退院した人が就労継続支援事業所の作業所に通っているが工賃が安いときいており、「どうしてか」と疑問に思っていたこともあり、鹿児島の実家で育成している黒和和牛の焼肉店を開設して精神障碍者の人の雇用をしました。従業員としての雇用も試みたがお客さんの対応が難しく就労できなくなった人もいた。同時にリーマンショックの影響で閉店せざるを得なくなりました。
精神障害者の人が好きで、退職後は精神障害の人が地域で生き生きと生活できる場を確保したいという夢もありました。
45年間医療に携わってきた経験を生かすために、精神障害者の方を中心とする訪問看護ステーションを設立しました。
障害者の方を訪問すると、就労できなかった氷河期の人(40~50歳)が多く見受けられました。両親は70~80歳代で家に閉じこもりになっている我が子を世話することに疲れ、これから自分もいつまで生き延びていくかと、経済的な不安を抱えている家族も見られました。
昼間だけでも親と子が距離を置くことで親の負担を軽減することが必要であり、障害者の方は社会性が失われないように社会参加に向けて援助が必要でした。
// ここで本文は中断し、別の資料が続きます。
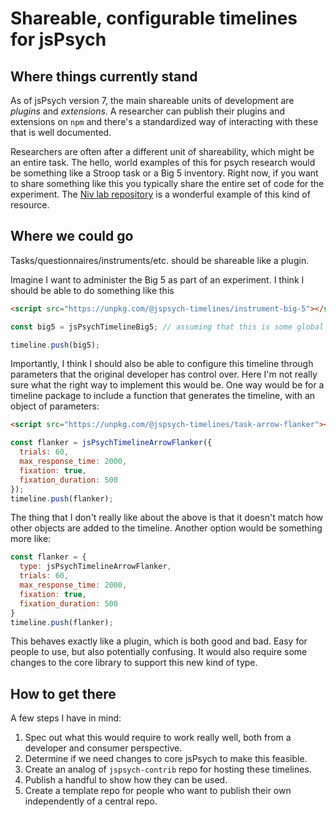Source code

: # Shareable, configurable timelines for jsPsych

## Where things currently stand

As of jsPsych version 7, the main shareable units of development are *plugins* and *extensions*. A researcher can publish their plugins and extensions on `npm` and there's a standardized way of interacting with these that is well documented.

Researchers are often after a different unit of shareability, which might be an entire task. The hello, world examples of this for psych research would be something like a Stroop task or a Big 5 inventory. Right now, if you want to share something like this you typically share the entire set of code for the experiment. The [Niv lab repository](https://nivlab.github.io/jspsych-demos/) is a wonderful example of this kind of resource. 

## Where we could go

Tasks/questionnaires/instruments/etc. should be shareable like a plugin. 

Imagine I want to administer the Big 5 as part of an experiment. I think I should be able to do something like this

```html
<script src="https://unpkg.com/@jspsych-timelines/instrument-big-5"></script>
```

```js
const big5 = jsPsychTimelineBig5; // assuming that this is some global import loaded by the script above

timeline.push(big5);
```

Importantly, I think I should also be able to configure this timeline through parameters that the original developer has control over. Here I'm not really sure what the right way to implement this would be. One way would be for a timeline package to include a function that generates the timeline, with an object of parameters:

```html
<script src="https://unpkg.com/@jspsych-timelines/task-arrow-flanker"></script>
```

```js
const flanker = jsPsychTimelineArrowFlanker({
  trials: 60,
  max_response_time: 2000,
  fixation: true,
  fixation_duration: 500
});
timeline.push(flanker);
```

The thing that I don't really like about the above is that it doesn't match how other objects are added to the timeline. Another option would be something more like:

```js
const flanker = {
  type: jsPsychTimelineArrowFlanker,
  trials: 60,
  max_response_time: 2000,
  fixation: true,
  fixation_duration: 500
}
timeline.push(flanker);
```

This behaves exactly like a plugin, which is both good and bad. Easy for people to use, but also potentially confusing. It would also require some changes to the core library to support this new kind of type. 

## How to get there

A few steps I have in mind:

1. Spec out what this would require to work really well, both from a developer and consumer perspective.
2. Determine if we need changes to core jsPsych to make this feasible.
3. Create an analog of `jspsych-contrib` repo for hosting these timelines.
4. Publish a handful to show how they can be used.
5. Create a template repo for people who want to publish their own independently of a central repo.


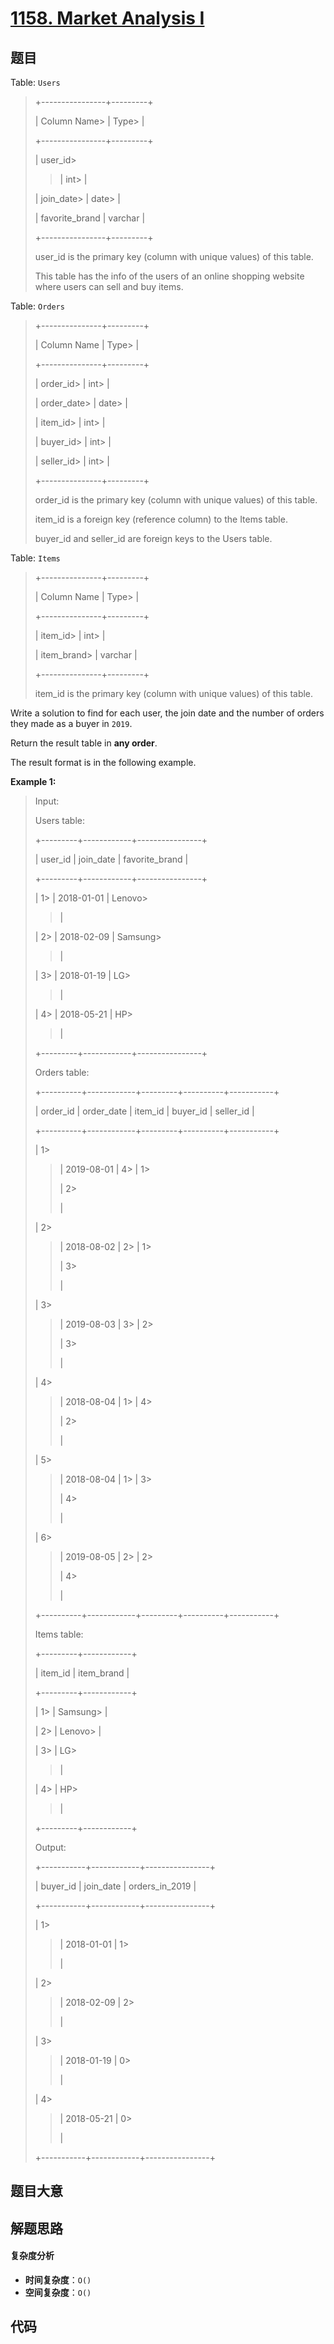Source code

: # [1158. Market Analysis I](https://leetcode.com/problems/market-analysis-i/)

## 题目

Table: `Users`

> +----------------+---------+
>
> | Column Name>
> | Type>
> |
>
> +----------------+---------+
>
> | user_id>
>
> > | int>
> > |
>
> | join_date>
> | date>
> |
>
> | favorite_brand | varchar |
>
> +----------------+---------+
>
> user_id is the primary key (column with unique values) of this table.
>
> This table has the info of the users of an online shopping website where users can sell and buy items.

Table: `Orders`

> +---------------+---------+
>
> | Column Name | Type>
> |
>
> +---------------+---------+
>
> | order_id>
> | int>
> |
>
> | order_date>
> | date>
> |
>
> | item_id>
> | int>
> |
>
> | buyer_id>
> | int>
> |
>
> | seller_id>
> | int>
> |
>
> +---------------+---------+
>
> order_id is the primary key (column with unique values) of this table.
>
> item_id is a foreign key (reference column) to the Items table.
>
> buyer_id and seller_id are foreign keys to the Users table.

Table: `Items`

> +---------------+---------+
>
> | Column Name | Type>
> |
>
> +---------------+---------+
>
> | item_id>
> | int>
> |
>
> | item_brand>
> | varchar |
>
> +---------------+---------+
>
> item_id is the primary key (column with unique values) of this table.

Write a solution to find for each user, the join date and the number of orders
they made as a buyer in `2019`.

Return the result table in **any order**.

The result format is in the following example.

**Example 1:**

> Input:
>
> Users table:
>
> +---------+------------+----------------+
>
> | user_id | join_date | favorite_brand |
>
> +---------+------------+----------------+
>
> | 1>
> | 2018-01-01 | Lenovo>
>
> > |
>
> | 2>
> | 2018-02-09 | Samsung>
>
> > |
>
> | 3>
> | 2018-01-19 | LG>
>
> > |
>
> | 4>
> | 2018-05-21 | HP>
>
> > |
>
> +---------+------------+----------------+
>
> Orders table:
>
> +----------+------------+---------+----------+-----------+
>
> | order_id | order_date | item_id | buyer_id | seller_id |
>
> +----------+------------+---------+----------+-----------+
>
> | 1>
>
> > | 2019-08-01 | 4>
> > | 1>
> >
> > | 2>
> >
> > |
>
> | 2>
>
> > | 2018-08-02 | 2>
> > | 1>
> >
> > | 3>
> >
> > |
>
> | 3>
>
> > | 2019-08-03 | 3>
> > | 2>
> >
> > | 3>
> >
> > |
>
> | 4>
>
> > | 2018-08-04 | 1>
> > | 4>
> >
> > | 2>
> >
> > |
>
> | 5>
>
> > | 2018-08-04 | 1>
> > | 3>
> >
> > | 4>
> >
> > |
>
> | 6>
>
> > | 2019-08-05 | 2>
> > | 2>
> >
> > | 4>
> >
> > |
>
> +----------+------------+---------+----------+-----------+
>
> Items table:
>
> +---------+------------+
>
> | item_id | item_brand |
>
> +---------+------------+
>
> | 1>
> | Samsung>
> |
>
> | 2>
> | Lenovo>
> |
>
> | 3>
> | LG>
>
> > |
>
> | 4>
> | HP>
>
> > |
>
> +---------+------------+
>
> Output:
>
> +-----------+------------+----------------+
>
> | buyer_id | join_date | orders_in_2019 |
>
> +-----------+------------+----------------+
>
> | 1>
>
> > | 2018-01-01 | 1>
> >
> > |
>
> | 2>
>
> > | 2018-02-09 | 2>
> >
> > |
>
> | 3>
>
> > | 2018-01-19 | 0>
> >
> > |
>
> | 4>
>
> > | 2018-05-21 | 0>
> >
> > |
>
> +-----------+------------+----------------+

## 题目大意

## 解题思路

#### 复杂度分析

- **时间复杂度**：`O()`
- **空间复杂度**：`O()`

## 代码

```javascript

```
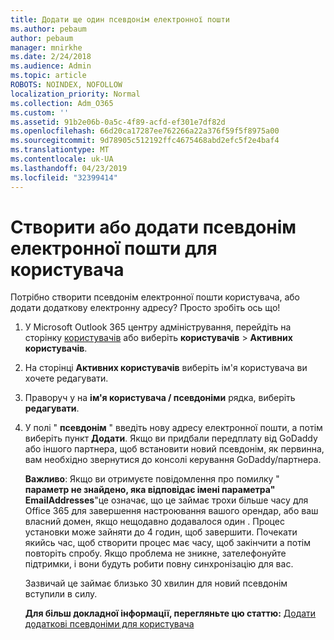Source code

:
 ```yaml
---
title: Додати ще один псевдонім електронної пошти
ms.author: pebaum
author: pebaum
manager: mnirkhe
ms.date: 2/24/2018
ms.audience: Admin
ms.topic: article
ROBOTS: NOINDEX, NOFOLLOW
localization_priority: Normal
ms.collection: Adm_O365
ms.custom: ''
ms.assetid: 91b2e06b-0a5c-4f89-acfd-ef301e7df82d
ms.openlocfilehash: 66d20ca17287ee762266a22a376f59f5f8975a00
ms.sourcegitcommit: 9d78905c512192ffc4675468abd2efc5f2e4baf4
ms.translationtype: MT
ms.contentlocale: uk-UA
ms.lasthandoff: 04/23/2019
ms.locfileid: "32399414"
---
```

# <a name="create-or-add-an-email-alias-for-a-user"></a>Створити або додати псевдонім електронної пошти для користувача

Потрібно створити псевдонім електронної пошти користувача, або додати додаткову електронну адресу? Просто зробіть ось що!
  
1. У Microsoft Outlook 365 центру адміністрування, перейдіть на сторінку [користувачів](https://go.microsoft.com/fwlink/p/?linkid=834822) або виберіть **користувачів** \> **Активних користувачів**.
    
2. На сторінці **Активних користувачів** виберіть ім'я користувача ви хочете редагувати. 
    
3. Праворуч у на **ім'я користувача / псевдоніми** рядка, виберіть **редагувати**.
    
4. У полі " **псевдонім** " введіть нову адресу електронної пошти, а потім виберіть пункт **Додати**. Якщо ви придбали передплату від GoDaddy або іншого партнера, щоб встановити новий псевдонім, як первинна, вам необхідно звернутися до консолі керування GoDaddy/партнера. 
    
    **Важливо**: Якщо ви отримуєте повідомлення про помилку " **параметр не знайдено, яка відповідає імені параметра" EmailAddresses**"це означає, що це займає трохи більше часу для Office 365 для завершення настроювання вашого орендар, або ваш власний домен, якщо нещодавно додавалося один . Процес установки може зайняти до 4 годин, щоб завершити. Почекати якийсь час, щоб створити процес має часу, щоб закінчити а потім повторіть спробу. Якщо проблема не зникне, зателефонуйте підтримки, і вони будуть робити повну синхронізацію для вас.
    
    Зазвичай це займає близько 30 хвилин для новий псевдонім вступили в силу.
    
    **Для більш докладної інформації, перегляньте цю статтю:** [Додати додаткові псевдоніми для користувача](https://support.office.com/article/Add-additional-email-aliases-to-a-user-0b0bd900-68b1-4bf5-808b-5d240a7739f4.aspx)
親亡き後も、障害があっても一人で生活できるように育成することが今後の課題であることを痛感し、訪問から就労継続支援事業を行うことにしました。その結果、今まで就労していなかった方が精神障害者の作業所に通うことで病状が安定するようになりました。
精神障害者の方が安心して働けるように、職員を含め、家族、地域の人々と共に、今後も社会貢献できるように精進していきたいと考えています。